In 2013, the Governor’s Honors Program moved from the Department of Education to the Governor's Office of Student Achievement.

Has the change in oversight also led to changes in how students are chosen and which students are selected?

Students learned Friday whether they won a place in the prestigious four-week residential summer program held at Valdosta State University.

According to the state website, “The program offers instruction that is significantly different from the typical high school classroom. It is designed to provide students with academic, cultural, and social enrichment necessary to become the next generation of global critical thinkers, innovators, and leaders.”

Over the last two years, I’ve heard complaints GOSA was choosing fewer rural students, an allegation the agency refutes.

A teacher from a rural system sent me this note:

While there was always an imbalance between the north metro students (Cobb, Gwinnett, North Fulton) and the rest of the state, that distribution has become decidedly in favor of the above mentioned areas since the switch to GOSA.

In the past, each system was allotted a certain number of students and decided who would go to the state-level interviews.

This year, there was a selection process beforehand that determined who would go to the state-level interviews. Students completed an online application, applications were reviewed and students were notified if they were going to be interviewed at the state level. I assume this was to cut down on the number of in-person interviews.

One would think that with fewer students to interview, it would be easier to obtain enough interviewers in the subject area.Yet, this was not the case.

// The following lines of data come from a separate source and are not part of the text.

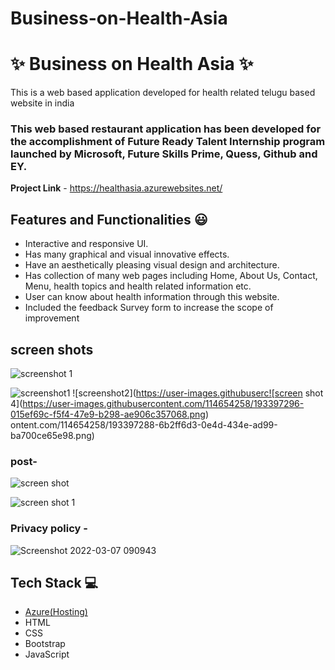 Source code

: # Business-on-Health-Asia
# ✨ Business on Health Asia  ✨

This is a web based application developed for health related telugu based website in india

### This web based restaurant application has been developed for the accomplishment of Future Ready Talent Internship program launched by Microsoft, Future Skills Prime, Quess, Github and EY.


**Project Link** - https://healthasia.azurewebsites.net/


## Features and Functionalities 😃

- Interactive and responsive UI.
- Has many graphical and visual innovative effects.
- Have an aesthetically pleasing visual design and architecture.
- Has collection of many web pages including Home, About Us, Contact, Menu, health topics and health related information etc.
- User can know about health information through this website.
- Included the feedback Survey form to increase the scope of improvement 



## screen shots



![screenshot 1](https://user-images.githubusercontent.com/114654258/193397385-58cf9f69-0bdb-42d6-8040-7a4826339a62.png)

![screenshot1](https://user-images.githubusercontent.com/114654258/193397283-10657fcf-75a1-43b1-a474-0e34090b50ad.png)
![screenshot2](https://user-images.githubuserc![screen shot 4](https://user-images.githubusercontent.com/114654258/193397296-015ef69c-f5f4-47e9-b298-ae906c357068.png)
ontent.com/114654258/193397288-6b2ff6d3-0e4d-434e-ad99-ba700ce65e98.png)



### post-


![screen shot](https://user-images.githubusercontent.com/114654258/193397514-250303cd-87f4-4c09-863a-61047144e3f7.png)

![screen shot 1](https://user-images.githubusercontent.com/114654258/193397612-273ab76c-8494-4222-b931-64be9600b72b.png)


### Privacy policy -


![Screenshot 2022-03-07 090943](https://user-images.githubusercontent.com/98517345/156963849-e8ead038-b9ea-4320-9165-9f99cf00d9d2.jpg)



## Tech Stack 💻

- [Azure(Hosting)](https://azure.microsoft.com/en-in/features/azure-portal/)
- HTML
- CSS
- Bootstrap
- JavaScript
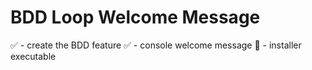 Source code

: # BDD Loop Welcome Message
✅ - create the BDD feature
✅ - console welcome message
🚧 - installer executable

One GHP candidate told me the interviewers flat out told her they knew nothing about the subject area and really didn't seem to have any idea what that area did at GHP.

While I teach in a system that isn't known for its academic prowess, I teach great students and I've worked with over a dozen students in the past eight years who have attended GHP. Under DOE, we had as many as 10 students chosen. Now, it’s two or three.

There is something going on in how the students are chosen. Please take a look at the schools and systems where the accepted students attend school.

The acceptance lists for the past 10 years or so are available on the web via simple Google searches. I am afraid the meddling of the governor and his arguments with the past state school superintendent have done a disservice to the top students in Georgia that don't have the benefit of the Walton, North Fulton High or Brookwood zip code.

After reading the teacher's note, I looked at the 2015  list of winners and noted:

Math: 64 out of 80 are from metro counties.

Piano: 5 out of 6 are from metro counties.

Engineer and design: 20 0ut of 22 are from metro counties.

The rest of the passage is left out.